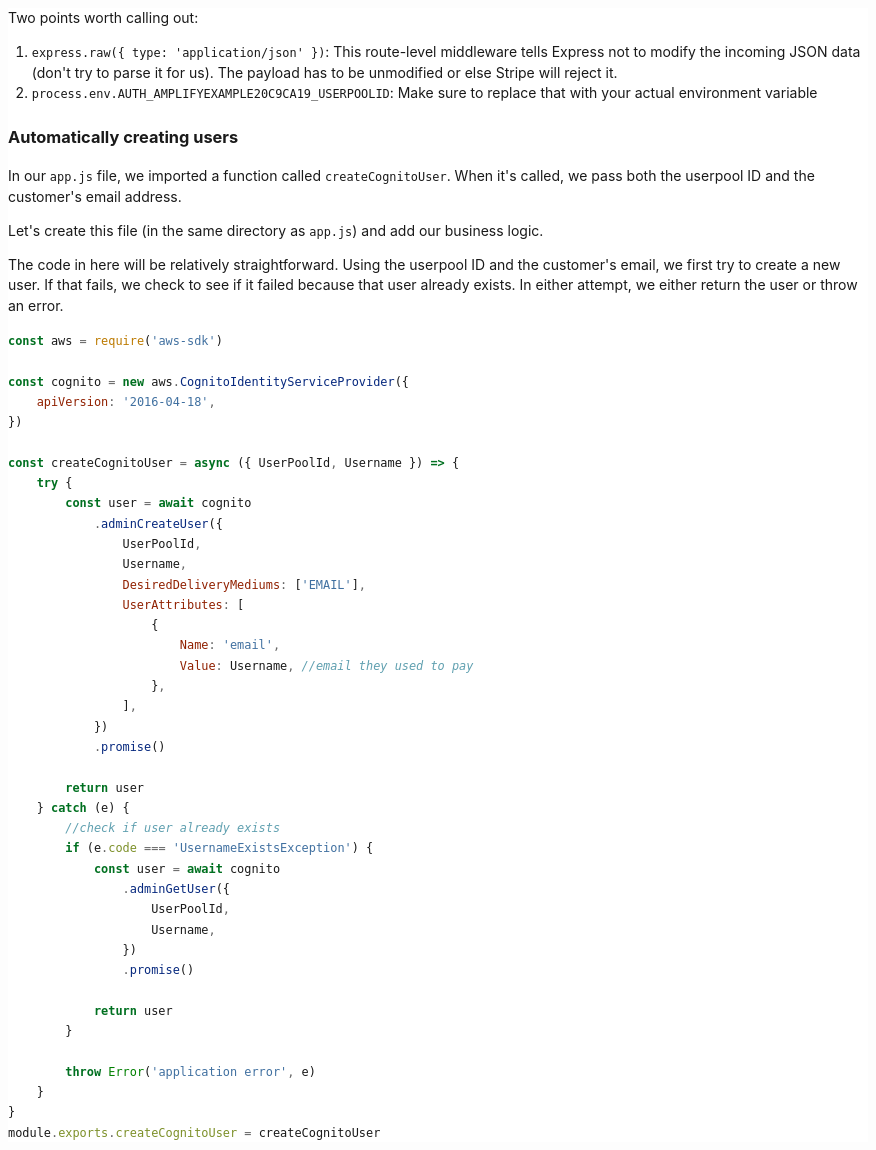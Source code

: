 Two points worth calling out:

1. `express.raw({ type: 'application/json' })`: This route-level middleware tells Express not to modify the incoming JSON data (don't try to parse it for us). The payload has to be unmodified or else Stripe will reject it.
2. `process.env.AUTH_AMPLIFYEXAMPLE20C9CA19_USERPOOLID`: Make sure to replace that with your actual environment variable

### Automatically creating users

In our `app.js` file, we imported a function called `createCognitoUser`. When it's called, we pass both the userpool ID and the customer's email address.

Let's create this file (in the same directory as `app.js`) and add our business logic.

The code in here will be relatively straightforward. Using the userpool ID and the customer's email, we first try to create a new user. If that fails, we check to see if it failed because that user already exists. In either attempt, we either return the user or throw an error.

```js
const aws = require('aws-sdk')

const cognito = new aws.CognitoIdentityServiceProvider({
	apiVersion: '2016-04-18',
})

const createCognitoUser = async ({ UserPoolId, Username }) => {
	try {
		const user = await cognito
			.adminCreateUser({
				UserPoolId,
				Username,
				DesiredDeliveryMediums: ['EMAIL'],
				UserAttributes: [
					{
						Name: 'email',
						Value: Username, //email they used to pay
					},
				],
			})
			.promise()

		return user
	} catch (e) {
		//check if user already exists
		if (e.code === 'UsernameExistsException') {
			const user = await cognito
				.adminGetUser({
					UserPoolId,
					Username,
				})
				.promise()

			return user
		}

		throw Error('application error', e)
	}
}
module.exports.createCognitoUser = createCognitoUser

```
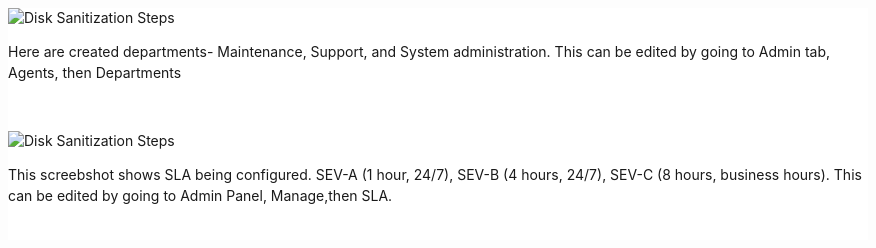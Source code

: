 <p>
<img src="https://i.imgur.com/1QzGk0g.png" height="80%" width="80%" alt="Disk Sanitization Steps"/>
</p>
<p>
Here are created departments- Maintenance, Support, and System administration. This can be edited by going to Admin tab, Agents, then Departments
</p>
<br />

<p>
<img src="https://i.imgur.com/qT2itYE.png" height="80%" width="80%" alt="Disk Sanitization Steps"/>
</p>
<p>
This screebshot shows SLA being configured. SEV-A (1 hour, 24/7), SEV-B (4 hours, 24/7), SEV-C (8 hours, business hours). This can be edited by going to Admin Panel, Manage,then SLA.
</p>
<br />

============

- [Task details]
Your answer should be one number, the count of lines above that hold "await".

- [Written response]
2